Friday, November 20, 2009

Having or Making an Argument

I received an e-mail yesterday in which my correspondent mentioned a book written ten years ago by Deborah Tannen, Professor of Linguistics at Washington’s Georgetown University. Titled The Argument Culture: Stopping America’s War of Words, Professor Tannen focused on the decline she had observed in the quality – that is, the tenor – of verbal and written exchanges between prominent persons who are charged (or in some cases simply usurp) with responsibility for maintaining dialogue necessary for society’s to function.

At virtually the same time, a second e-mail – one whose origin was totally unrelated to the first but whose content was similar surfaced. This second e-mail was the transcript of a November 3, 2009 interview by BBC’s “Hardtalk” of Noam Chomsky, a well-known international linguist who is also a prominent voice in the development and application of modern political science philosophy.

Tannen was not the first to address the rise of incivility in rhetorical settings. But her critique starts with the observation that societies risk the collapse of their culture and governing values when the art of reason and reasonableness in discourse are discarded. Prominent in this calculus is the role played by competing elites – the “pillars of society” – and their factions, one of which will emerge with sufficient support from the public to assume control of the levers of economic, cultural, and military power. “Winning” might bespeak public approval to implement policies and programs favored by the successful faction. But winning may also induce the successful faction to reject any and all input from the defeated opposition, thereby undercutting efforts to reconstitute effective consideration of ongoing problems.

These elites comprise the adversarial political ranks (in the U.S. most often limited to two contestants at a time), financiers and corporate CEOs who pay for “”public oriented investigations” by pro-sector “experts,” “committees” and “commissions” to sway the outcome of public policy debates and ultimately votes on society- altering appropriations. A third set of elites is the judiciary and the law, an arena in which litigation has exploded exponentially since 1994 when the Republican Party created and “sold” the “Contract with America.” The fourth category is the unswerving interpretations of fundamental religious doctrine as eternally unchangeable.

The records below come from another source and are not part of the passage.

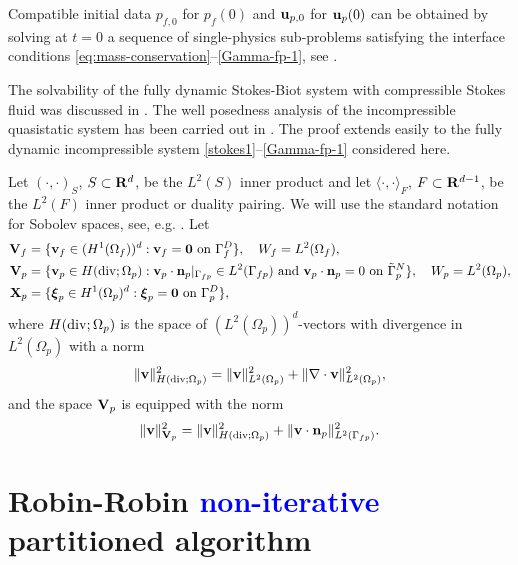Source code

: \documentclass[11pt]{article}
\def\u{{\bf u}}
\def\bv{{\bf v}}
\def\n{{\bf n}}
\def\bxi{\boldsymbol{\xi}}
\def\V{{\bf V}}
\def\X{{\bf X}}
\def\R{{\bf R}}
\def\grad{\nabla}
\def\div{\grad\cdot}
\def\O{\Omega}
\def\<{\langle}
\def\>{\rangle}
\begin{document}
{Compatible initial data $p_{f,0}$ for $p_f(0)$ and $\u_{p,0}$ for $\u_p(0)$ can be obtained by solving at $t = 0$ a sequence of single-physics sub-problems satisfying the interface conditions \eqref{eq:mass-conservation}--\eqref{Gamma-fp-1}, see \cite{aeny2019}.
}


{The solvability of the fully dynamic Stokes-Biot system with compressible Stokes fluid 
was discussed in \cite{s2005}. The well posedness analysis of the incompressible quasistatic system has been carried out in \cite{aeny2019}. The proof extends easily to the fully dynamic incompressible system
\eqref{stokes1}--\eqref{Gamma-fp-1} considered here.}

Let $(\cdot,\cdot)_S$, $S \subset \R^d$, be the
$L^2(S)$ inner product and let $\<\cdot,\cdot\>_F$, $F \subset
\R^{d-1}$, be the $L^2(F)$ inner product or duality pairing. We will
use the standard notation for Sobolev spaces, see, e.g.
\cite{c1978}. Let
%
\begin{align}
\V_{f} &= \{ \bv_f \in (H^1(\O_{f}))^d : \bv_f = \boldsymbol{0} \text{ on }\Gamma_f^D\}, \quad W_{f} = L^2(\O_{f}), \nonumber
\\
\V_{p} &= \{ \bv_p \in H({\rm div}; \O_{p}) : {\bv_p \cdot \n_p|_{\Gamma_{fp}} \in L^2(\Gamma_{fp})}
\text{ and } \bv_p \cdot \n_p = 0 \text{ on } \tilde\Gamma_p^N \}, \quad W_{p} = L^2(\O_{p}), \nonumber
\\
\X_{p} &= \{ \bxi_p \in H^1(\O_{p})^d : \bxi_p= \boldsymbol{0} \text{ on } \Gamma_p^D \}, \label{spaces}
\end{align}
%
where $H({\rm div}; \O_{p})$ is the space of $(L^2(\O_p))^d$-vectors with
divergence in $L^2(\O_p)$ with a norm
%
$$
\|\bv\|_{H({\rm div}; \O_{p})}^2 = \|\bv\|_{L^2(\Omega_p)}^2 + \|\div\bv\|_{L^2(\Omega_p)}^2,
$$
%
and the space $\V_p$ is equipped with the norm
%
\begin{equation}\label{Vp-norm}
{\|\bv\|_{\V_p}^2 = \|\bv\|_{H({\rm div}; \O_{p})}^2 + \|\bv\cdot\n_p\|_{L^2(\Gamma_{fp})}^2.}
\end{equation}

\section{Robin-Robin \textcolor{blue}{non-iterative} partitioned algorithm}\label{sec:RR}
\end{document}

The outcome to which Tanner (and Chomsky) point is the collapse of the long-standing distinction between “having” an argument and “making” an argument. Think back to the Federalists Papers in which Alexander Hamilton, James Madison, and John Jay (the principal writers) and others – all well-read – marshaled the pros and cons of the issues that were about to determine whether or not the new constitution would be passed. This was not an attempt to “pick sides” followed by a further attempt to “pick a fight” – physically -- with supporters of the candidate who lost the intellectual competition.

There were, of course, incidents when fisticuffs and even worse violence occurred between supporters of political opponents. Hamilton died from a bullet in a duel in 18064 By 1828 Andrew Jackson presented himself as a plain-spoken man who trusted the people; some called him “King Mob.” The Illinois 1858 senatorial contest between the “Giant Killer,” Stephen Douglas, and the Rail-Splitter, Abraham Lincoln, saw bullying and assaults by supporters after the principals had left the verbal confrontation. The last quarter of the 19th century saw the rapid rise of the newly-influential media moguls more interested in causing controversy by construction and then destroying “balanced arguments” designed to sell more papers and magazines. “Truth” – such as it was -- was not wanted by the media. All they wanted was what added to controversy: never mind exposing the indifference of those whose objective was to get rich or to win reelection to positions in government.

(As to how self-interested politicians can become, today’s Washington Post quotes Rep Kevin Brady (R-TX) as saying to Treasury Secretary Timothy Geithner: “For the sake of our jobs, will you step down from your post?”)

In the end, the question is whether “making” an argument has been more useful than “having” an argument to political philosophers intent on peaceful elevation of the rights of men and sustaining human dignity in western nations. For Chomsky, linguistics and radical politics do not necessarily “inform” each other daily, but they “can be traced to Enlightenment (and earlier) concepts of creativity and freedom as being at the core of essential human nature, most clearly revealed in the normal use of language.”